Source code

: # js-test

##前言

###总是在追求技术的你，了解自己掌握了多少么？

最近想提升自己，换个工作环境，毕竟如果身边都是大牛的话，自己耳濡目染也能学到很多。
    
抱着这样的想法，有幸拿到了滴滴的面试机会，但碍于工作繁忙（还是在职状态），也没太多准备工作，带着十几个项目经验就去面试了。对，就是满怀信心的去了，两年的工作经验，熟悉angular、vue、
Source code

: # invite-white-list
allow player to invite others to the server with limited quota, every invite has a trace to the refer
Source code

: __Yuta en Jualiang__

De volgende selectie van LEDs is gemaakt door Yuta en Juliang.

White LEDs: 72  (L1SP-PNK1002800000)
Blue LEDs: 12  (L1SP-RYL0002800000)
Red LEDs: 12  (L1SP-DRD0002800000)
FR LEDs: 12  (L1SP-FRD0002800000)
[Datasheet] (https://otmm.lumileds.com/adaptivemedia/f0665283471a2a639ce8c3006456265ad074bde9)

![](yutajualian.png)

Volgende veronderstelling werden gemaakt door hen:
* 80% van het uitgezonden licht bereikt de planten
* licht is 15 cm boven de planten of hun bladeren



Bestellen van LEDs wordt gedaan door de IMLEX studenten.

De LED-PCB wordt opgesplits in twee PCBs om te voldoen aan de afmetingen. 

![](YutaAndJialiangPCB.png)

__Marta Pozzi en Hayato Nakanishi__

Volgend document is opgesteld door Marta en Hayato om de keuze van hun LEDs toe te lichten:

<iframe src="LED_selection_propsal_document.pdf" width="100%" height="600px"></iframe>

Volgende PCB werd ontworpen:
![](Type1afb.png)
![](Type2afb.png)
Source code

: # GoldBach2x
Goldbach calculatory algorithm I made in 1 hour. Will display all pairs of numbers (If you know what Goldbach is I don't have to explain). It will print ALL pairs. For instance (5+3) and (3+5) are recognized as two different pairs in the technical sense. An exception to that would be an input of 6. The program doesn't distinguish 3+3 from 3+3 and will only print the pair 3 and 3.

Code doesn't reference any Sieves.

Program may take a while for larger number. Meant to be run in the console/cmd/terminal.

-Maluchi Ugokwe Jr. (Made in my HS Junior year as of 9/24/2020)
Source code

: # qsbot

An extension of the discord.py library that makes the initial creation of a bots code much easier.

* * * * * * * * *

◆ PROBLEM DESCRIPTION ◆
Among the lines above, some may include the string "that"; state how many, and nothing more.

◆ OUTPUT OF THE TASK ◆
2